Document images with source code
╭──

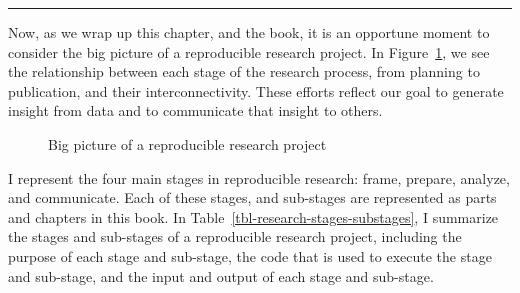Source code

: \documentclass[
  letterpaper,
  krantz1]{latex/krantz-mod}
\theoremstyle{definition}
\theoremstyle{definition}
\theoremstyle{remark}
\begin{document}
\begin{center}\rule{0.5\linewidth}{0.5pt}\end{center}

Now, as we wrap up this chapter, and the book, it is an opportune moment
to consider the big picture of a reproducible research project. In
Figure~\ref{fig-big-picture}, we see the relationship between each stage
of the research process, from planning to publication, and their
interconnectivity. These efforts reflect our goal to generate insight
from data and to communicate that insight to
others.

\begin{figure}[!htb]


\caption{\label{fig-big-picture}Big picture of a reproducible research
project}

\end{figure}%

I represent the four main stages in reproducible research: frame,
prepare, analyze, and communicate. Each of these stages, and sub-stages
are represented as parts and chapters in this book. In
Table~\ref{tbl-research-stages-substages}, I summarize the stages and
sub-stages of a reproducible research project, including the purpose of
each stage and sub-stage, the code that is used to execute the stage and
sub-stage, and the input and output of each stage and sub-stage.

\pagebreak
\end{document}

╰──

WHAT YOU ARE ASKED TO DO.
Exclude every picture, then reproduce the remaining data character for character.

EXERCISE SOLUTION.
Source code

: \documentclass[
  letterpaper,
  krantz1]{latex/krantz-mod}
\theoremstyle{definition}
\theoremstyle{definition}
\theoremstyle{remark}
\begin{document}
\begin{center}\rule{0.5\linewidth}{0.5pt}\end{center}

Now, as we wrap up this chapter, and the book, it is an opportune moment
to consider the big picture of a reproducible research project. In
Figure~\ref{fig-big-picture}, we see the relationship between each stage
of the research process, from planning to publication, and their
interconnectivity. These efforts reflect our goal to generate insight
from data and to communicate that insight to
others.

\begin{figure}[!htb]


\caption{\label{fig-big-picture}Big picture of a reproducible research
project}

\end{figure}%

I represent the four main stages in reproducible research: frame,
prepare, analyze, and communicate. Each of these stages, and sub-stages
are represented as parts and chapters in this book. In
Table~\ref{tbl-research-stages-substages}, I summarize the stages and
sub-stages of a reproducible research project, including the purpose of
each stage and sub-stage, the code that is used to execute the stage and
sub-stage, and the input and output of each stage and sub-stage.

\pagebreak
\end{document}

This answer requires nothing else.